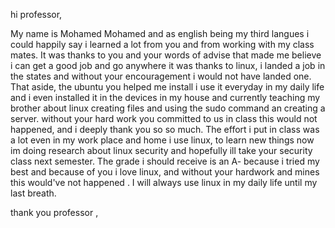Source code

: 
hi professor,

My name is Mohamed Mohamed and as english being my third langues i could happily say i learned a lot from you and from working with my class mates. It was thanks to you and your words of advise that made me believe i can get a good job and go anywhere it was thanks to linux, i landed a job in the states and without your encouragement i would not have landed one. That aside, the ubuntu you helped me install i use it everyday in my daily life and i even installed it in the devices in my house and currently teaching my brother about linux creating files and using the sudo command an creating a server. without your hard work you committed to us in class this would not happened, and i deeply thank you so so much.
The effort i put in class was a lot even in my work place and home i use linux, to learn new things now im doing research about linux security and hopefully ill take your security class next semester. The grade i should receive is an A- because i tried my best and because of you i love linux, and without your hardwork and mines this would've not happened . I will always use linux in my daily life until my last breath. 

thank you professor ,

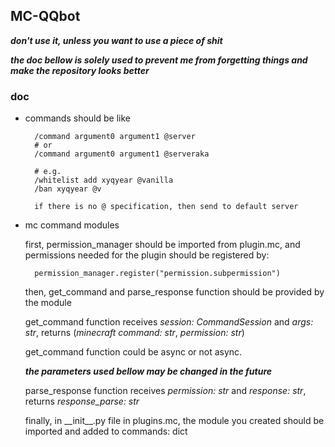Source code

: ## MC-QQbot

***don't use it, unless you want to use a piece of shit***

***the doc bellow is solely used to prevent me from forgetting things and make the repository looks better***

### doc

- commands should be like
    
        /command argument0 argument1 @server
        # or
        /command argument0 argument1 @serveraka
        
        # e.g.
        /whitelist add xyqyear @vanilla
        /ban xyqyear @v
        
        if there is no @ specification, then send to default server
        
- mc command modules
    
    first, permission_manager should be imported from plugin.mc, 
    and permissions needed for the plugin should be registered by:
        
        permission_manager.register("permission.subpermission")
    
    then, get_command and parse_response function should be provided by the module
    
    get_command function receives *session: CommandSession* and *args: str*, 
    returns (*minecraft command: str*, *permission: str*)
    
    get_command function could be async or not async.
    
    ***the parameters used bellow may be changed in the future***
    
    parse_response function receives *permission: str* and *response: str*, 
    returns *response_parse: str*
    
    finally, in \_\_init__.py file in plugins.mc, the module you created should be 
    imported and added to commands: dict
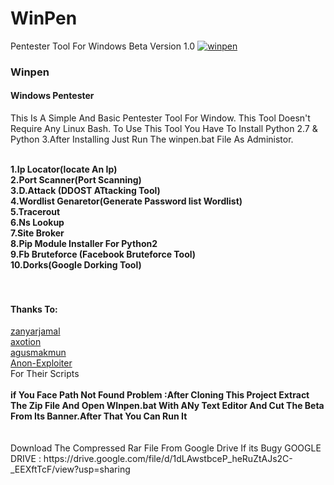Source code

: # WinPen
Pentester Tool For Windows Beta Version 1.0
<a href="https://ibb.co/nj3YpgD"><img src="https://i.ibb.co/2d8CJnj/winpen.png" alt="winpen" border="0" /></a>
<h3>Winpen</h3>
<h4>Windows Pentester</h4>
<p>This Is A Simple And Basic Pentester Tool For Window. This Tool Doesn't Require Any Linux Bash. To Use This Tool You Have To Install Python 2.7 & Python 3.After Installing Just Run The winpen.bat File As Administor.</p><br/>
<b> 1.Ip Locator(locate An Ip)</b><br/>
<b> 2.Port Scanner(Port Scanning)</b><br/>
<b> 3.D.Attack (DDOST ATtacking Tool)</b><br/>
<b> 4.Wordlist Genaretor(Generate Password list Wordlist)</b><br/>
<b> 5.Tracerout</b><br/>
<b> 6.Ns Lookup</b><br/>
<b> 7.Site Broker</b><br/>
<b> 8.Pip Module Installer For Python2</b><br/>
<b> 9.Fb Bruteforce (Facebook Bruteforce Tool)</B><br/>
<b>10.Dorks(Google Dorking Tool)</b><br/>
<br/><br>
<h4>Thanks To:</h4>
<a href="https://github.com/zanyarjamal/">zanyarjamal</a></br>
<a href="https://github.com/axotion/">axotion</a></br>
<a href="https://github.com/agusmakmun">agusmakmun</a></br>
<a href="https://github.com/Anon-Exploiter/">Anon-Exploiter</a></br>
For Their Scripts
<br/>
<br/>
<b>if You Face Path Not Found Problem :After Cloning This Project Extract The Zip File And Open WInpen.bat With ANy Text Editor And Cut The Beta From Its Banner.After That You Can Run It<br/></b>
<br/><br/>
Download The Compressed Rar File From Google Drive If its Bugy
GOOGLE DRIVE : https://drive.google.com/file/d/1dLAwstbceP_heRuZtAJs2C-_EEXftTcF/view?usp=sharing
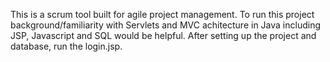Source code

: This is a scrum tool built for agile project management.
To run this project background/familiarity with Servlets and MVC achitecture in Java including JSP, Javascript and SQL would be helpful.
After setting up the project and database, run the login.jsp.
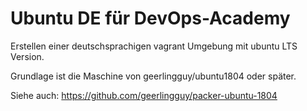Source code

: # Ubuntu DE für DevOps-Academy

Erstellen einer deutschsprachigen vagrant Umgebung mit ubuntu LTS Version.

Grundlage ist die Maschine von geerlingguy/ubuntu1804 oder später.

Siehe auch: https://github.com/geerlingguy/packer-ubuntu-1804
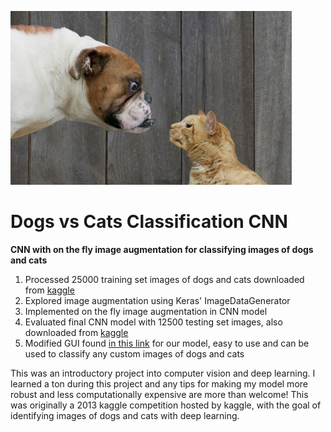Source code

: ![DogvsCat](https://github.com/julianliu17/Dogs-vs-Cats-Classification-CNN/blob/master/Pictures/woof_meow.jpg "DogvsCat")
# Dogs vs Cats Classification CNN
**CNN with on the fly image augmentation for classifying images of dogs and cats**

1. Processed 25000 training set images of dogs and cats downloaded from [kaggle](https://www.kaggle.com/c/dogs-vs-cats-redux-kernels-edition/data)
2. Explored image augmentation using Keras' ImageDataGenerator
3. Implemented on the fly image augmentation in CNN model
4. Evaluated final CNN model with 12500 testing set images, also downloaded from [kaggle](https://www.kaggle.com/c/dogs-vs-cats-redux-kernels-edition/data)
5. Modified GUI found [in this link](https://data-flair.training/blogs/cats-dogs-classification-deep-learning-project-beginners/) for our model, easy to use and can be used to classify any custom images of dogs and cats

This was an introductory project into computer vision and deep learning. I learned a ton during this project and any tips for making my model more robust and less computationally expensive are more than welcome! This was originally a 2013 kaggle competition hosted by kaggle, with the goal of identifying images of dogs and cats with deep learning. 

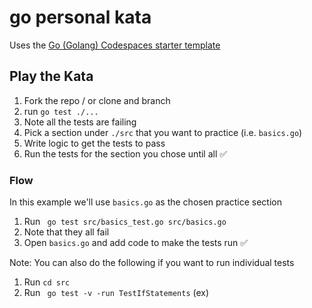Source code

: # go personal kata

Uses the [Go (Golang) Codespaces starter template](https://github.com/codespaces-examples/go)

## Play the Kata

1. Fork the repo / or clone and branch
2. run `go test ./...`
3. Note all the tests are failing
4. Pick a section under `./src` that you want to practice (i.e. `basics.go`)
5. Write logic to get the tests to pass
6. Run the tests for the section you chose until all :white_check_mark:

### Flow

In this example we'll use `basics.go` as the chosen practice section

1. Run ` go test src/basics_test.go src/basics.go`
2. Note that they all fail
3. Open `basics.go` and add code to make the tests run :white_check_mark:

Note: You can also do the following if you want to run individual tests

1. Run `cd src`
2. Run ` go test -v -run TestIfStatements` (ex)
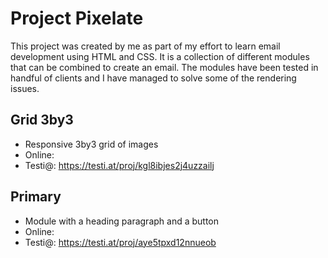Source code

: # Project Pixelate

This project was created by me as part of my effort to learn email development using HTML and CSS. It is a collection of different modules that can be combined to create an email. The modules have been tested in handful of clients and I have managed to solve some of the rendering issues.

## Grid 3by3

- Responsive 3by3 grid of images
- Online: 
- Testi@: https://testi.at/proj/kgl8ibjes2j4uzzailj

## Primary

- Module with a heading paragraph and a button
- Online: 
- Testi@: https://testi.at/proj/aye5tpxd12nnueob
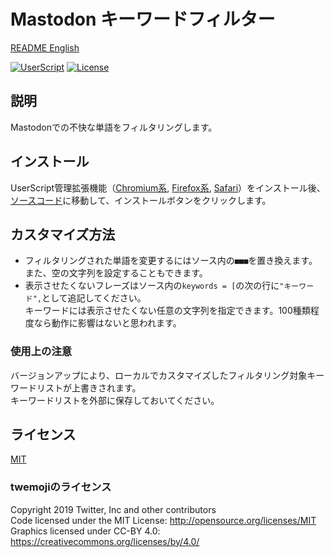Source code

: # Mastodon キーワードフィルター

[README English](./README.md)

[![UserScript](https://img.shields.io/badge/Framework-UserScript-blue.svg)](https://en.wikipedia.org/wiki/Userscript)
[![License](https://img.shields.io/github/license/hidao80/UserScript)](/LICENSE)

## 説明

Mastodonでの不快な単語をフィルタリングします。

## インストール

UserScript管理拡張機能（[Chromium系][chrome-extension], [Firefox系][firefox-extension], [Safari][safari-extension]）をインストール後、[ソースコード][source]に移動して、インストールボタンをクリックします。

[chrome-extension]: https://chrome.google.com/webstore/detail/tampermonkey/dhdgffkkebhmkfjojejmpbldmpobfkfo "Tampermonkey"
[firefox-extension]: https://addons.mozilla.org/ja/firefox/addon/tampermonkey/ "Tampermonkey"
[safari-extension]: https://apps.apple.com/us/app/userscripts/id1463298887 "UserScripts"
[source]: https://github.com/hidao80/UserScript/raw/main/src/Mastodon/MastodonKeywordsFilter/MastodonKeywordsFilter.user.js "Source code"

## カスタマイズ方法

- フィルタリングされた単語を変更するにはソース内の`■■■`を置き換えます。また、空の文字列を設定することもできます。
- 表示させたくないフレーズはソース内の`keywords = [`の次の行に`"キーワード",`として追記してください。\
  キーワードには表示させたくない任意の文字列を指定できます。100種類程度なら動作に影響はないと思われます。

### 使用上の注意

バージョンアップにより、ローカルでカスタマイズしたフィルタリング対象キーワードリストが上書きされます。\
キーワードリストを外部に保存しておいてください。

## ライセンス

[MIT](/LICENSE)

### twemojiのライセンス

Copyright 2019 Twitter, Inc and other contributors\
Code licensed under the MIT License: <http://opensource.org/licenses/MIT>\
Graphics licensed under CC-BY 4.0: <https://creativecommons.org/licenses/by/4.0/>
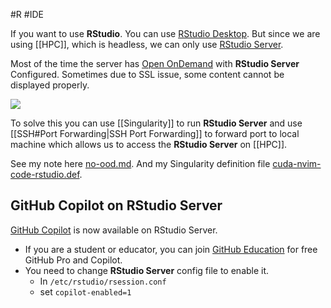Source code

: #R #IDE

If you want to use **RStudio**. You can use [RStudio Desktop](https://posit.co/download/rstudio-desktop/). But since we are using [[HPC]], which is headless, we can only use [RStudio Server](https://posit.co/download/rstudio-server/).

Most of the time the server has [Open OnDemand](https://openondemand.org/) with **RStudio Server** Configured. Sometimes due to SSL issue, some content cannot be displayed properly. 

![](https://i.imgur.com/5iPBnbG.png)

To solve this you can use [[Singularity]] to run **RStudio Server** and use [[SSH#Port Forwarding|SSH Port Forwarding]] to forward port to local machine which allows us to access the **RStudio Server** on [[HPC]].

See my note here [no-ood.md](https://github.com/Justype/HPC-tips/blob/main/no-ood.md). And my Singularity definition file [cuda-nvim-code-rstudio.def](https://github.com/Justype/HPC-tips/blob/main/singularity-def/cuda-nvim-code-rstudio.def).

## GitHub Copilot on RStudio Server

[GitHub Copilot](https://github.com/features/copilot) is now available on RStudio Server.

- If you are a student or educator, you can join [GitHub Education](https://github.com/education) for free GitHub Pro and Copilot.
- You need to change **RStudio Server** config file to enable it.
	- In `/etc/rstudio/rsession.conf`
	- set `copilot-enabled=1`
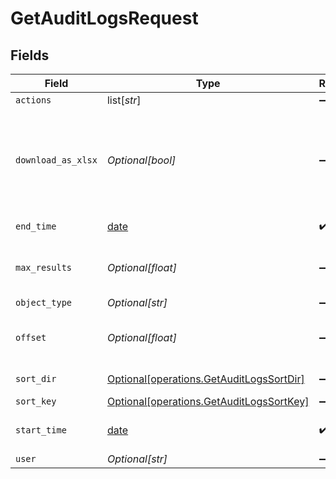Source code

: # GetAuditLogsRequest


## Fields

| Field                                                                                          | Type                                                                                           | Required                                                                                       | Description                                                                                    |
| ---------------------------------------------------------------------------------------------- | ---------------------------------------------------------------------------------------------- | ---------------------------------------------------------------------------------------------- | ---------------------------------------------------------------------------------------------- |
| `actions`                                                                                      | list[*str*]                                                                                    | :heavy_minus_sign:                                                                             | Actions                                                                                        |
| `download_as_xlsx`                                                                             | *Optional[bool]*                                                                               | :heavy_minus_sign:                                                                             | When true, the API will return an xlsx file, and pagination will be ignored                    |
| `end_time`                                                                                     | [date](https://docs.python.org/3/library/datetime.html#date-objects)                           | :heavy_check_mark:                                                                             | End date of the query                                                                          |
| `max_results`                                                                                  | *Optional[float]*                                                                              | :heavy_minus_sign:                                                                             | The number of entries to return (pagination)                                                   |
| `object_type`                                                                                  | *Optional[str]*                                                                                | :heavy_minus_sign:                                                                             | Object Type                                                                                    |
| `offset`                                                                                       | *Optional[float]*                                                                              | :heavy_minus_sign:                                                                             | Return entries from this offset (pagination)                                                   |
| `sort_dir`                                                                                     | [Optional[operations.GetAuditLogsSortDir]](undefined/models/operations/getauditlogssortdir.md) | :heavy_minus_sign:                                                                             | sorting direction                                                                              |
| `sort_key`                                                                                     | [Optional[operations.GetAuditLogsSortKey]](undefined/models/operations/getauditlogssortkey.md) | :heavy_minus_sign:                                                                             | sort key                                                                                       |
| `start_time`                                                                                   | [date](https://docs.python.org/3/library/datetime.html#date-objects)                           | :heavy_check_mark:                                                                             | Start date of the query                                                                        |
| `user`                                                                                         | *Optional[str]*                                                                                | :heavy_minus_sign:                                                                             | User name                                                                                      |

====

Activity
Write out again, exactly, only the lines from the beginning of the material above to the line that holds "My name is Mohamed", both ends included, and no pictures.

Response
Source code

: 
hi professor,

My name is Mohamed Mohamed and as english being my third langues i could happily say i learned a lot from you and from working with my class mates. It was thanks to you and your words of advise that made me believe i can get a good job and go anywhere it was thanks to linux, i landed a job in the states and without your encouragement i would not have landed one. That aside, the ubuntu you helped me install i use it everyday in my daily life and i even installed it in the devices in my house and currently teaching my brother about linux creating files and using the sudo command an creating a server. without your hard work you committed to us in class this would not happened, and i deeply thank you so so much.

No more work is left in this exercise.